DeMille’s associates urged him to consider the 31-year-old Heston, showing DeMille Heston’s headshot next to images of Michelangelo’s sculpture of Moses.
Even with Heston secured, when DeMille’s crew began filming on location in Egypt in 1954, Boyd surprised everyone with a visit to the set—possibly DeMille’s version of a safety net during those first days in production.
It wasn’t lost on those who worked on the movie—particularly the young, Jewish composer of the film’s score, Elmer Bernstein—that DeMille was filming in a country that sought to destroy the new state of Israel.
Far from slow of speech and of slow tongue, Heston’s Moses is the great communicator of the story, almost not in need of Aaron (John Carradine) as his spokesman.
When Heston tells Yul Brynner, “Let my people go,” you can almost hear Ronald Reagan 30-some years later exhorting Mr. Gorbachev to “tear down this wall.”
It’s no accident. DeMille threw down the anti-Communist gauntlet in his “Ten Commandments” curtain speech, shown in theaters at the opening of the 1956 movie.

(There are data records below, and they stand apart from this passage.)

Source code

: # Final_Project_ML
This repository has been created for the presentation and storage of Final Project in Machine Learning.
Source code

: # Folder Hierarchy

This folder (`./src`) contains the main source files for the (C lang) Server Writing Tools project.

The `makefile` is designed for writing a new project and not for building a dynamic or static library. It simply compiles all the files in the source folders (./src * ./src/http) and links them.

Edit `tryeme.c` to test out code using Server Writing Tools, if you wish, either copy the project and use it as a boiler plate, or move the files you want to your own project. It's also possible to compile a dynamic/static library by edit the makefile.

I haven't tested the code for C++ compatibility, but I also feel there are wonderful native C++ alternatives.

“The theme of this picture,” DeMille intones, “is whether men are to be ruled by God’s law or whether they are to be ruled by the whims of a dictator like Ramses. Are men the property of the state, or are they free souls under God? This same battle continues throughout the world today.”

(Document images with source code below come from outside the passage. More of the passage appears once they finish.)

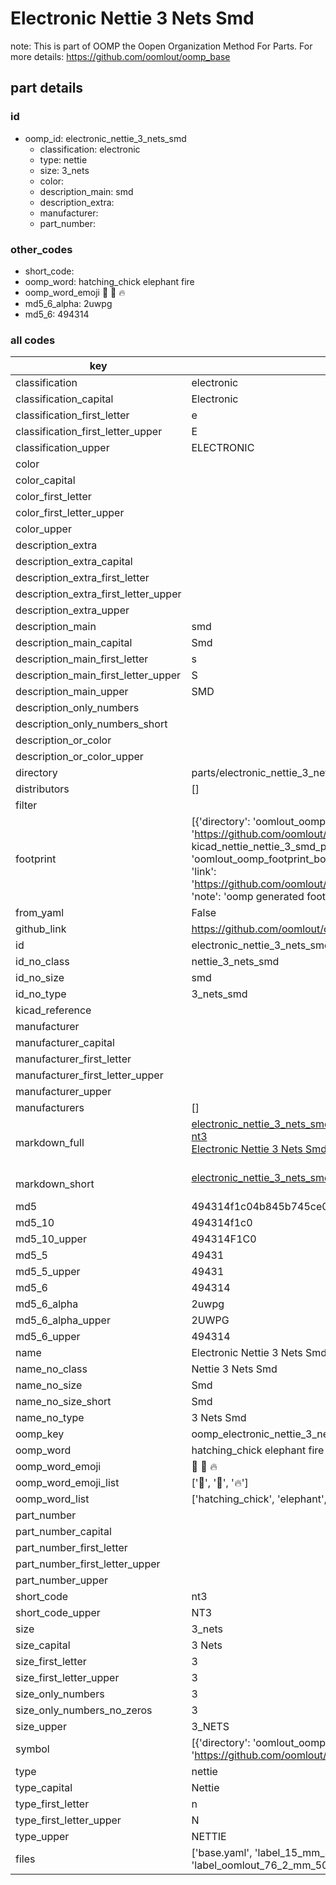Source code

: # Electronic Nettie 3 Nets Smd  

note: This is part of OOMP the Oopen Organization Method For Parts. For more details: https://github.com/oomlout/oomp_base

##  part details





### id
* oomp_id: electronic_nettie_3_nets_smd
  * classification: electronic
  * type: nettie
  * size: 3_nets
  * color: 
  * description_main: smd
  * description_extra: 
  * manufacturer: 
  * part_number: 

### other_codes
* short_code: 
* oomp_word: hatching_chick elephant fire
* oomp_word_emoji :hatching_chick: :elephant: :fire:
* md5_6_alpha: 2uwpg
* md5_6: 494314

### all codes 
| key | value |  
| --- | --- |  
| classification | electronic |  
| classification_capital | Electronic |  
| classification_first_letter | e |  
| classification_first_letter_upper | E |  
| classification_upper | ELECTRONIC |  
| color |  |  
| color_capital |  |  
| color_first_letter |  |  
| color_first_letter_upper |  |  
| color_upper |  |  
| description_extra |  |  
| description_extra_capital |  |  
| description_extra_first_letter |  |  
| description_extra_first_letter_upper |  |  
| description_extra_upper |  |  
| description_main | smd |  
| description_main_capital | Smd |  
| description_main_first_letter | s |  
| description_main_first_letter_upper | S |  
| description_main_upper | SMD |  
| description_only_numbers |  |  
| description_only_numbers_short |   |  
| description_or_color |   |  
| description_or_color_upper |   |  
| directory | parts/electronic_nettie_3_nets_smd |  
| distributors | [] |  
| filter |  |  
| footprint | [{'directory': 'oomlout_oomp_footprint_bot/footprints/kicad_nettie_nettie_3_smd_pad0_5mm//working/working.kicad_mod', 'index': 0, 'link': 'https://github.com/oomlout/oomlout_oomp_footprint_bot/tree/main/foootprntss/kicad_nettie_nettie_3_smd_pad0_5mm', 'note': 'source footprint kicad_nettie_nettie_3_smd_pad0_5mm', 'oomp_key': 'oomp_kicad_nettie_nettie_3_smd_pad0_5mm'}, {'directory': 'oomlout_oomp_footprint_bot/footprints/oomlout_oomlout_oomp_part_footprints_nt3_electronic_nettie_3_nets_smd//working/working.kicad_mod', 'index': 1, 'link': 'https://github.com/oomlout/oomlout_oomp_footprint_bot/tree/main/foootprntss/oomlout_oomlout_oomp_part_footprints_nt3_electronic_nettie_3_nets_smd', 'note': 'oomp generated footprint', 'oomp_key': 'oomp_oomlout_oomlout_oomp_part_footprints_nt3_electronic_nettie_3_nets_smd'}] |  
| from_yaml | False |  
| github_link | https://github.com/oomlout/oomlout_oomp_part_src/tree/main/parts/electronic_nettie_3_nets_smd/working |  
| id | electronic_nettie_3_nets_smd |  
| id_no_class | nettie_3_nets_smd |  
| id_no_size | smd |  
| id_no_type | 3_nets_smd |  
| kicad_reference |  |  
| manufacturer |  |  
| manufacturer_capital |  |  
| manufacturer_first_letter |  |  
| manufacturer_first_letter_upper |  |  
| manufacturer_upper |  |  
| manufacturers | [] |  
| markdown_full | [electronic_nettie_3_nets_smd](https://github.com/oomlout/oomlout_oomp_part_src/tree/main/parts/electronic_nettie_3_nets_smd/working)<br>[nt3](https://github.com/oomlout/oomlout_oomp_part_src/tree/main/parts/electronic_nettie_3_nets_smd/working)<br>[Electronic Nettie 3 Nets Smd](https://github.com/oomlout/oomlout_oomp_part_src/tree/main/parts/electronic_nettie_3_nets_smd/working)<br><br> |  
| markdown_short | [electronic_nettie_3_nets_smd](https://github.com/oomlout/oomlout_oomp_part_src/tree/main/parts/electronic_nettie_3_nets_smd/working)<br><br> |  
| md5 | 494314f1c04b845b745ce0bd6ae8e357 |  
| md5_10 | 494314f1c0 |  
| md5_10_upper | 494314F1C0 |  
| md5_5 | 49431 |  
| md5_5_upper | 49431 |  
| md5_6 | 494314 |  
| md5_6_alpha | 2uwpg |  
| md5_6_alpha_upper | 2UWPG |  
| md5_6_upper | 494314 |  
| name | Electronic Nettie 3 Nets Smd |  
| name_no_class | Nettie 3 Nets Smd |  
| name_no_size | Smd |  
| name_no_size_short | Smd |  
| name_no_type | 3 Nets Smd |  
| oomp_key | oomp_electronic_nettie_3_nets_smd |  
| oomp_word | hatching_chick elephant fire |  
| oomp_word_emoji | :hatching_chick: :elephant: :fire: |  
| oomp_word_emoji_list | [':hatching_chick:', ':elephant:', ':fire:'] |  
| oomp_word_list | ['hatching_chick', 'elephant', 'fire'] |  
| part_number |  |  
| part_number_capital |  |  
| part_number_first_letter |  |  
| part_number_first_letter_upper |  |  
| part_number_upper |  |  
| short_code | nt3 |  
| short_code_upper | NT3 |  
| size | 3_nets |  
| size_capital | 3 Nets |  
| size_first_letter | 3 |  
| size_first_letter_upper | 3 |  
| size_only_numbers | 3 |  
| size_only_numbers_no_zeros | 3 |  
| size_upper | 3_NETS |  
| symbol | [{'directory': 'oomlout_oomp_symbol_bot/symbols/kicad_device_nettie_3//working/working.kicad_sym', 'index': 0, 'link': 'https://github.com/oomlout/oomlout_oomp_symbol_bot/tree/main/symbols/kicad_device_nettie_3', 'oomp_key': 'oomp_kicad_device_nettie_3'}] |  
| type | nettie |  
| type_capital | Nettie |  
| type_first_letter | n |  
| type_first_letter_upper | N |  
| type_upper | NETTIE |  
| files | ['base.yaml', 'label_15_mm_30_mm.pdf', 'label_15_mm_30_mm.svg', 'label_76_2_mm_50_8_mm.pdf', 'label_76_2_mm_50_8_mm.svg', 'label_oomlout_76_2_mm_50_8_mm.pdf', 'label_oomlout_76_2_mm_50_8_mm.svg', 'readme.md', 'working.json', 'working.yaml'] |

In the script, Heston is given more than a few lofty monologues. Though this Moses is pained to know Egyptians will suffer in the plagues, he’s still more of a monument then a fully-fleshed person.
This does help Yvonne DeCarlo’s interpretation of Zipporah, Moses’s wife, when she utters, “I lost him when he found his God.”

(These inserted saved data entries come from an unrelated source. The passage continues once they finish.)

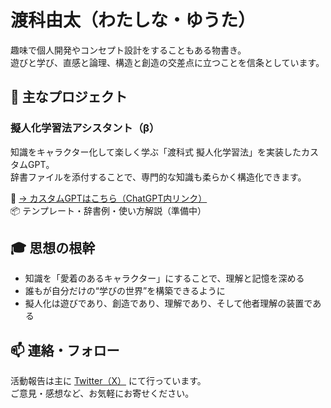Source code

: # 渡科由太（わたしな・ゆうた）

趣味で個人開発やコンセプト設計をすることもある物書き。
<br>遊びと学び、直感と論理、構造と創造の交差点に立つことを信条としています。

## 🧠 主なプロジェクト

### 擬人化学習法アシスタント（β）
知識をキャラクター化して楽しく学ぶ「渡科式 擬人化学習法」を実装したカスタムGPT。
<br>辞書ファイルを添付することで、専門的な知識も柔らかく構造化できます。

🔗 [→ カスタムGPTはこちら（ChatGPT内リンク）](https://chatgpt.com/g/g-687da5e983b081918cfa08dea63ec36b-ni-ren-hua-xue-xi-fa-asisutantob?model=gpt-4-1-mini)  
📦 テンプレート・辞書例・使い方解説（準備中）

## 🎓 思想の根幹

- 知識を「愛着のあるキャラクター」にすることで、理解と記憶を深める
- 誰もが自分だけの“学びの世界”を構築できるように
- 擬人化は遊びであり、創造であり、理解であり、そして他者理解の装置である

## 📫 連絡・フォロー

活動報告は主に [Twitter（X）](https://x.com/Yuta_watashina) にて行っています。
<br>ご意見・感想など、お気軽にお寄せください。
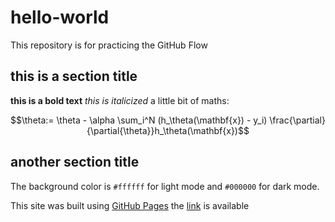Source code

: # hello-world
This repository is for practicing the GitHub Flow
## this is a section title
**this is a bold text**
_this is italicized_
a little bit of maths:

$$\theta:= \theta - \alpha \sum_i^N  (h_\theta(\mathbf{x}) - y_i) \frac{\partial}{\partial{\theta}}h_\theta(\mathbf{x})$$
## another section title
The background color is `#ffffff` for light mode and `#000000` for dark mode.

This site was built using [GitHub Pages](https://pages.github.com/)
the [link](#another-section-title) is available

Adjusted for inflation, DeMille’s 1956 “The Ten Commandments” remains one of the highest-grossing box office films of all time.
Celebration of youth
When Hollywood moguls Steven Spielberg, Jeffrey Katzenberg, and David Geffen formed their own studio, DreamWorks SKG, in 1994, they decided in short order to present their version of the Exodus narrative.
With Katzenberg’s expertise from The Walt Disney Company and songs written and composed by Stephen Schwartz, DreamWorks SKG released its animated feature musical “The Prince of Egypt” in 1998.
“The Prince of Egypt” is one of only two animated features not released by Disney to gross more than $100 million in the United States.
It continues on as a staple, shown to children at home and in religious school settings as an introduction to the Exodus.
The main characters—Moses, Ramses, Aaron, and Miriam—are depicted as decidedly young adults throughout, perhaps to resonate with a new generation and its children.
One appeal of the gorgeously animated film is the sense of wonder we often catch in the face of Moses, as voiced by Val Kilmer.
As with Heston’s Moses, Kilmer’s has a mind-altering revelation at the Burning Bush and from that moment, he’s all in.
Heston and Kilmer, each in his own time, provided the voice for God in their respective movies, following a Midrash (rabbinic commentary) that God spoke to Moses in a voice that would be familiar and comfortable to him.
For an age of anxiety
Considering what little direction Ridley Scott’s Moses receives from God or God’s messenger boy, Malak (Isaac Andrews), Christian Bale presents a character who is rightly anxious and anguished in the newly released “Exodus: Gods and Kings.”
In this script, the Israelite God pretty much keeps Moses in the dark on how all will move forward, except to ask Moses to be God’s general.
A former military leader in Egypt’s army, this Moses relies on his wartime skills to rally the Israelites into the beginnings of revolt, a small-scale war of attrition.
When that doesn’t work, God tells the now Robin Hood-like Moses, “for now, you can watch.” God then takes charge.
Scott brings a knack for conveying the ancient world as a pretty rough neighborhood.
But this Moses doesn’t get a sense of where it’s all heading; that doesn’t leave much room for the audience to follow.
Will theatergoers anoint Bale as this generation’s Moses? The answer is as hard to decipher as a message in “Exodus: Gods and Kings.”